***** Provided records

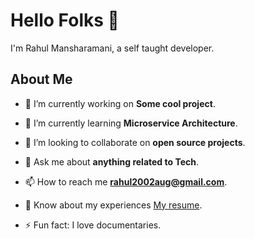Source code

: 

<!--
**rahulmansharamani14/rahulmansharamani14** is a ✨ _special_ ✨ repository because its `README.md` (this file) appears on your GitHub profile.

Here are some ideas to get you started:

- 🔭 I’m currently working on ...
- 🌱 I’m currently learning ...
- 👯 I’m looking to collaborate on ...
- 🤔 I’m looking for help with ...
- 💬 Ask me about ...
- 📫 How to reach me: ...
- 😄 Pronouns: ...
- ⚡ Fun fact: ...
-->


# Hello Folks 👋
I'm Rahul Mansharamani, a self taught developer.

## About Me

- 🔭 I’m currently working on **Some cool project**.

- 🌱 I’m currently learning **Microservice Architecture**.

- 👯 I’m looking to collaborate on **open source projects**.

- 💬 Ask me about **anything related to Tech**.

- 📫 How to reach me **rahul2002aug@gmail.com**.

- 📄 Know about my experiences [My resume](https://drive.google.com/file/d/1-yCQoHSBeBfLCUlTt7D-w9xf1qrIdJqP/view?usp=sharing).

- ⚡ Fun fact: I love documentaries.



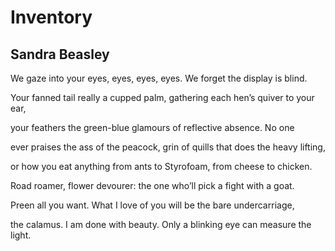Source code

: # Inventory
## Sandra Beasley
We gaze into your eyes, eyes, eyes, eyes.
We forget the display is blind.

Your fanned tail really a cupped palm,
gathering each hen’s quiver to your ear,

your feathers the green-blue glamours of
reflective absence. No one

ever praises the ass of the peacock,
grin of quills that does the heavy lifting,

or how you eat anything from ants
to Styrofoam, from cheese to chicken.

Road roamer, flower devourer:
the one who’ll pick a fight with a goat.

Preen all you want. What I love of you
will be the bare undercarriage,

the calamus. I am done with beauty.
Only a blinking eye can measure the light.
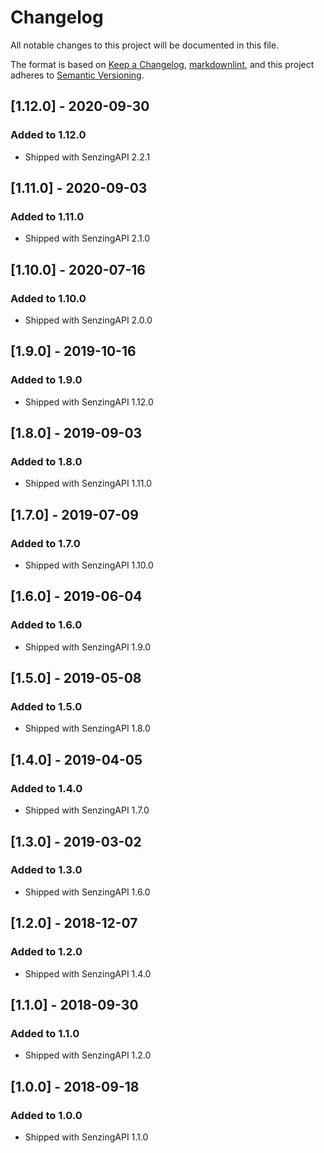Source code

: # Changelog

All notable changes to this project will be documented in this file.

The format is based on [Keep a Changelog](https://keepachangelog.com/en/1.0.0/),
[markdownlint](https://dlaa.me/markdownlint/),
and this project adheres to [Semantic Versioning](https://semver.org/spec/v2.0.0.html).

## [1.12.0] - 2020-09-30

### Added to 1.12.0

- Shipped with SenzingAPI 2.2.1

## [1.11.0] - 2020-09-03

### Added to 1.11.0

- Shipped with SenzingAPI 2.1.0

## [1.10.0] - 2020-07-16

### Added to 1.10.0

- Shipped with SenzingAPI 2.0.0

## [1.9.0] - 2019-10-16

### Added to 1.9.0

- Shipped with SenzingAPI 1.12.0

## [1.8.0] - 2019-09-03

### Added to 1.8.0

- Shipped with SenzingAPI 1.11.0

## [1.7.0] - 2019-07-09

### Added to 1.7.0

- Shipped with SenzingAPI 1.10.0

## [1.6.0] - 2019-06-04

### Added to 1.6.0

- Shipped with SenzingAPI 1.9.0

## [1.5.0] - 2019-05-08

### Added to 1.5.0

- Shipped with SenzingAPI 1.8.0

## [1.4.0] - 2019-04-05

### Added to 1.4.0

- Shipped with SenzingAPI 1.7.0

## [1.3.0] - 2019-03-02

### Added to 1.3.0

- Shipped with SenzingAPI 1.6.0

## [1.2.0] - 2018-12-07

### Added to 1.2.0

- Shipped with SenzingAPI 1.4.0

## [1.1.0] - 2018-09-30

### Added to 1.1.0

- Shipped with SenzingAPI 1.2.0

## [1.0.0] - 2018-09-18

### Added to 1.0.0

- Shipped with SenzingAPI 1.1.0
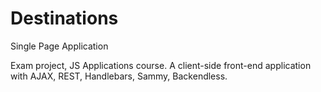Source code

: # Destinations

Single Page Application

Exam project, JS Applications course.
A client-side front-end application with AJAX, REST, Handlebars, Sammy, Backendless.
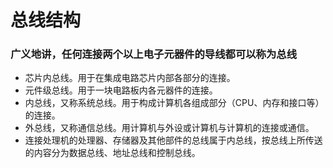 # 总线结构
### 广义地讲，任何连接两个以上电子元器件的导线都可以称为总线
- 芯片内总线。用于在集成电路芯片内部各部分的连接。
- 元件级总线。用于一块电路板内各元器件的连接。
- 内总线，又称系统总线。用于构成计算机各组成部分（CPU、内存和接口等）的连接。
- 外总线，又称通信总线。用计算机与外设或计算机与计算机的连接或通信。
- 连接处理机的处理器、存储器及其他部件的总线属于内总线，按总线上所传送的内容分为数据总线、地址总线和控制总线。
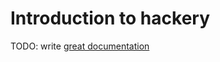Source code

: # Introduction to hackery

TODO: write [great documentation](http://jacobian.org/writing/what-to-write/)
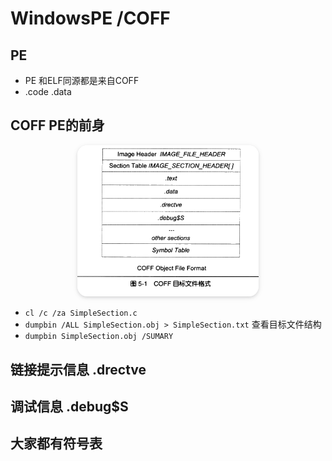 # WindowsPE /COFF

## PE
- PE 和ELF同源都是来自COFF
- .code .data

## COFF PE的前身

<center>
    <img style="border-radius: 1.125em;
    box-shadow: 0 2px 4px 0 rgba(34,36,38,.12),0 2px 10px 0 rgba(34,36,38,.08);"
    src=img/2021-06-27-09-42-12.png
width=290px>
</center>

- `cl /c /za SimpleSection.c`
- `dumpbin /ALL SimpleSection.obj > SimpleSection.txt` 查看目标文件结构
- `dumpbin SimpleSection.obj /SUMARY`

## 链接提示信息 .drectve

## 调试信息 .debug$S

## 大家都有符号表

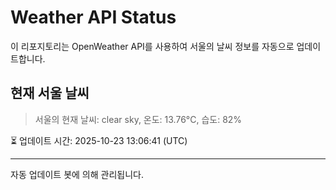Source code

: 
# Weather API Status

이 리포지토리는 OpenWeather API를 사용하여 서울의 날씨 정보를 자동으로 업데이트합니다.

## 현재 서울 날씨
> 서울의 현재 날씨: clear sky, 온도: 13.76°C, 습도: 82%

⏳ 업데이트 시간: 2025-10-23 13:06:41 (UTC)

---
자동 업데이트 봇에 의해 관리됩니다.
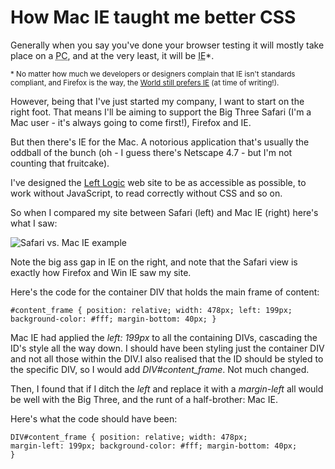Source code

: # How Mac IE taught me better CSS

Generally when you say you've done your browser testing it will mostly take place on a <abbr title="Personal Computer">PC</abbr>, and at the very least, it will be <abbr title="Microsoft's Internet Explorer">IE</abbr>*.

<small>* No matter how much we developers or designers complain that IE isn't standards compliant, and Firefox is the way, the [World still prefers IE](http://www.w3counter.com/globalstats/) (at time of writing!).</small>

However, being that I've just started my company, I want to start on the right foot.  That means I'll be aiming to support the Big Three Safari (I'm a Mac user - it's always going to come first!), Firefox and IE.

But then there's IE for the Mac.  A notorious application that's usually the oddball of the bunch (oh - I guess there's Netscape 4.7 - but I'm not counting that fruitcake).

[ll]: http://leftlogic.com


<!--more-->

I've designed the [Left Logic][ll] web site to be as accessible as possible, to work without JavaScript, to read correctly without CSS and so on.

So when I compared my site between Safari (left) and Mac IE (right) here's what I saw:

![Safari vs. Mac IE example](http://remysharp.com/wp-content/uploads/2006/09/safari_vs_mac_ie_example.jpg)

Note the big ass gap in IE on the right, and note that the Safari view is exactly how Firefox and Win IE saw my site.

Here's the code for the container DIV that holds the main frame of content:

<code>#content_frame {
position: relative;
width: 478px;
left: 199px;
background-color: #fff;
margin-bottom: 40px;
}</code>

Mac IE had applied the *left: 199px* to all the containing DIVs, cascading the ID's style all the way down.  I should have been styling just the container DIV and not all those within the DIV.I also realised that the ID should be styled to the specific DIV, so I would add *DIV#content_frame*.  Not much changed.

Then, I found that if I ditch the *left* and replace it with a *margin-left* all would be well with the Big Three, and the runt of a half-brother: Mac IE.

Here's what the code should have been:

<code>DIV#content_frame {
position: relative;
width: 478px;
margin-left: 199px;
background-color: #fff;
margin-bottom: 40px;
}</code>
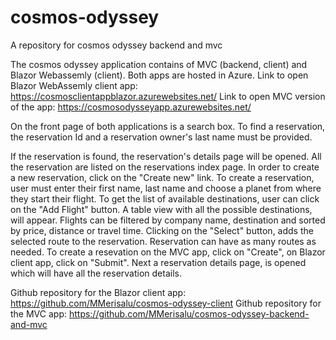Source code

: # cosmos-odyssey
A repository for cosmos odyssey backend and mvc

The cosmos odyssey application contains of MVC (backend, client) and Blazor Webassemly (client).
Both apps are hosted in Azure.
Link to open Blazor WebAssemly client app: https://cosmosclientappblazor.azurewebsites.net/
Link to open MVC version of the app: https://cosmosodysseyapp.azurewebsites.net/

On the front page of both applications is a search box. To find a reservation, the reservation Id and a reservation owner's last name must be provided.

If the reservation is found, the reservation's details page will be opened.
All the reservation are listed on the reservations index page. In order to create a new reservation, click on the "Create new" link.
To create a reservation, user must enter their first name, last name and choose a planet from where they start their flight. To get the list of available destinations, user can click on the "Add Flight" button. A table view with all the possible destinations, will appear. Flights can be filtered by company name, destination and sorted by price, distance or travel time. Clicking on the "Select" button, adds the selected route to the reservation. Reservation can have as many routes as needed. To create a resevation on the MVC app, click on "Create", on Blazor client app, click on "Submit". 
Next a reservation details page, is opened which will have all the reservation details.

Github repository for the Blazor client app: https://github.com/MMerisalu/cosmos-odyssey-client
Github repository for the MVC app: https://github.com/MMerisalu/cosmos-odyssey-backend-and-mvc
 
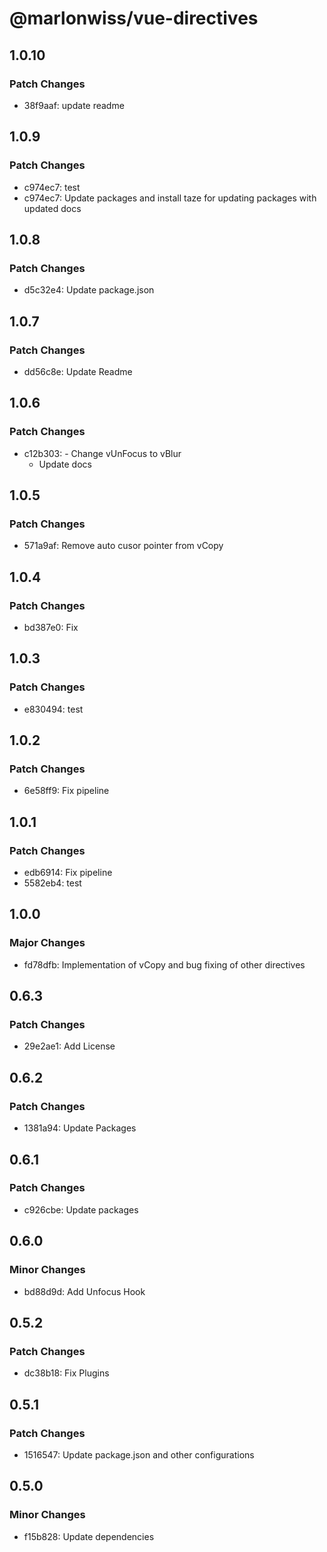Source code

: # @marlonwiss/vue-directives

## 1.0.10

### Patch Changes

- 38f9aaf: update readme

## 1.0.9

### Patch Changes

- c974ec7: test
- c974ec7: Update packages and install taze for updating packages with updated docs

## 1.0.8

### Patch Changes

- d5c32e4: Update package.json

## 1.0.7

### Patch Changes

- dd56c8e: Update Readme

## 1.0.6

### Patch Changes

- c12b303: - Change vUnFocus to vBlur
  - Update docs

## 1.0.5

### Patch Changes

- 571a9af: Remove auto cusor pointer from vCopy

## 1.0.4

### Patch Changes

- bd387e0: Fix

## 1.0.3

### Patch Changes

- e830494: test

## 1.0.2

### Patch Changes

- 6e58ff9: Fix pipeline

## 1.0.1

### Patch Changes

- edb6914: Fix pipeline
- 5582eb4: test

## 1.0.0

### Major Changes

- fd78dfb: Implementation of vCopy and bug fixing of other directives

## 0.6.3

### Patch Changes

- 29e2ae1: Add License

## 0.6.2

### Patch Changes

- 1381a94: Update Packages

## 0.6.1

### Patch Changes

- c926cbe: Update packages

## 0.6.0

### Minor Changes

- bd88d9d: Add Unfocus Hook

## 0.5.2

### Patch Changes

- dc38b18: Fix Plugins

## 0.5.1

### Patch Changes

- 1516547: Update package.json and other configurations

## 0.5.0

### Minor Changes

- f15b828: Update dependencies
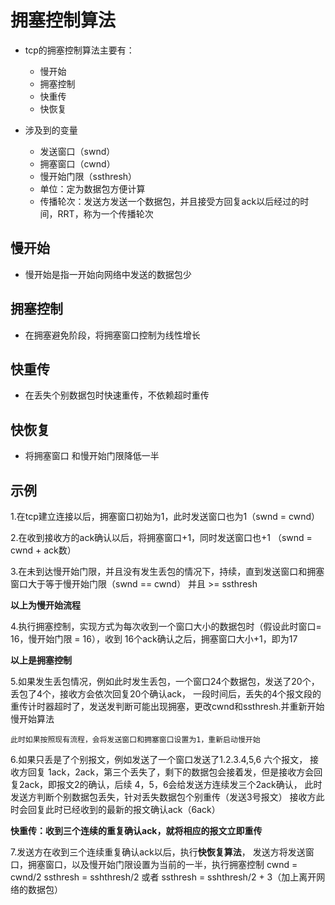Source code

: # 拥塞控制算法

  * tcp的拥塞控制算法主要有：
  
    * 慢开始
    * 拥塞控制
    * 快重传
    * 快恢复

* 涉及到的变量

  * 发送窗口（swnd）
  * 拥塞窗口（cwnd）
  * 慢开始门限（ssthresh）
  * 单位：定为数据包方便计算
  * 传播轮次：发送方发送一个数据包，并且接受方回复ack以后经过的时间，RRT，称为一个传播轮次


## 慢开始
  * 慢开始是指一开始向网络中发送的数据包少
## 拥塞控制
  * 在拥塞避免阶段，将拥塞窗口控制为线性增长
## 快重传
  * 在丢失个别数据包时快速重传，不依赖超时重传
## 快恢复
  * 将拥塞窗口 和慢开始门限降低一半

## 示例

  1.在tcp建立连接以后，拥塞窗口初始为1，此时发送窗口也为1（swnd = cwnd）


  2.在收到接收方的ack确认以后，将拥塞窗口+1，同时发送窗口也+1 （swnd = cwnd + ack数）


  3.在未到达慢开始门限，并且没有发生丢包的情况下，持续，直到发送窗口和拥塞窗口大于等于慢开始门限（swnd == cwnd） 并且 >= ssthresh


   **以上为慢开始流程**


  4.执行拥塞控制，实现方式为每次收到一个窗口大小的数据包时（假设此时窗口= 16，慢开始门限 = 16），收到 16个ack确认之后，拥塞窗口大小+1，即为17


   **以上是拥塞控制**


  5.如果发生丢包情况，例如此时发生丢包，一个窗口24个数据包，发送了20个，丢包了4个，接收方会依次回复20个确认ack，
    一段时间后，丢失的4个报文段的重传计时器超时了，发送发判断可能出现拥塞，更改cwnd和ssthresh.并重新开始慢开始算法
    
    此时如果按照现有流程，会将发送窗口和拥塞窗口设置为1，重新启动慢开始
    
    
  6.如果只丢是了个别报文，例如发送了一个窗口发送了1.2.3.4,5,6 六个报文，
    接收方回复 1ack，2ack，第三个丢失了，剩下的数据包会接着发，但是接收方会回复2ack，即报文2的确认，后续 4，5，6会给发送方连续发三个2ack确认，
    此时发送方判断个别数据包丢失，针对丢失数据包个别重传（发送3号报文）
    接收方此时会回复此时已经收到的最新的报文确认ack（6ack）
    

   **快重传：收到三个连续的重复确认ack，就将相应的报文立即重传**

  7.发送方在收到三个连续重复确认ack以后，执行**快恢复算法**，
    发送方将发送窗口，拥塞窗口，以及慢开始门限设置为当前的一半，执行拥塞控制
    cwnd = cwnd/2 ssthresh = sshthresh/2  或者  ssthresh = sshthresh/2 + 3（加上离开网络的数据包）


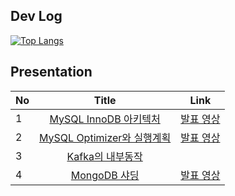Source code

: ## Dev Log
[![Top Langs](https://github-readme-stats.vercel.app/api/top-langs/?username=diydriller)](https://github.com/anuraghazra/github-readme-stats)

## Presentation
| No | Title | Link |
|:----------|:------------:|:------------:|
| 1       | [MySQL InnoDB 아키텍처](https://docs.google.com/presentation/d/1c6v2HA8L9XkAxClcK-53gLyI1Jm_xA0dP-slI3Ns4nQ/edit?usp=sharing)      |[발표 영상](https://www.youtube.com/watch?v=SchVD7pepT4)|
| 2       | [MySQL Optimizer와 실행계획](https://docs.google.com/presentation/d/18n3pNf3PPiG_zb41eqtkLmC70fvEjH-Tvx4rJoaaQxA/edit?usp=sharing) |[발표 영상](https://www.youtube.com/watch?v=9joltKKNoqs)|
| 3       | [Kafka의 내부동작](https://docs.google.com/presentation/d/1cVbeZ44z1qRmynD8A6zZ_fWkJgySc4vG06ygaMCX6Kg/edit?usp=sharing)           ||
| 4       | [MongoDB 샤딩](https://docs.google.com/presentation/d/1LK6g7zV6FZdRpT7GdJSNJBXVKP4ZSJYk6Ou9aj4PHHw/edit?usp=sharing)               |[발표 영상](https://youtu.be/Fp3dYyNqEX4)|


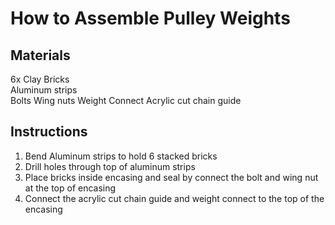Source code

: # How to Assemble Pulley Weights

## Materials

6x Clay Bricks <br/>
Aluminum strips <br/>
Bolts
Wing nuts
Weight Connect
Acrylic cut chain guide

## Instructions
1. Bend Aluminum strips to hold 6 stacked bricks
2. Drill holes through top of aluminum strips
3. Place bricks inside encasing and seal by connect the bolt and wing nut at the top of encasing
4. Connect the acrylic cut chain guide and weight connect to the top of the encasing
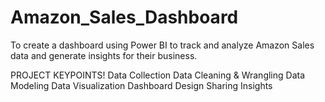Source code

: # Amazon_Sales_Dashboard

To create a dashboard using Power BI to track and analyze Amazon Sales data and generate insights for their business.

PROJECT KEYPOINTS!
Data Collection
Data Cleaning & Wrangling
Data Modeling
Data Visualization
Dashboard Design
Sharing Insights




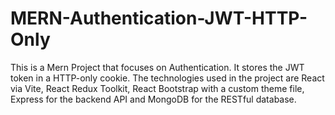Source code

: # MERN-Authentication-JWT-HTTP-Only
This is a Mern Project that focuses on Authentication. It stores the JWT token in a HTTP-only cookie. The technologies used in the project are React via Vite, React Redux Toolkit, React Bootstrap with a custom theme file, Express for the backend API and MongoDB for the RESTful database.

**********

» Problem
Answer only with how many lines in the records include "front".

» Solution for this exercise
2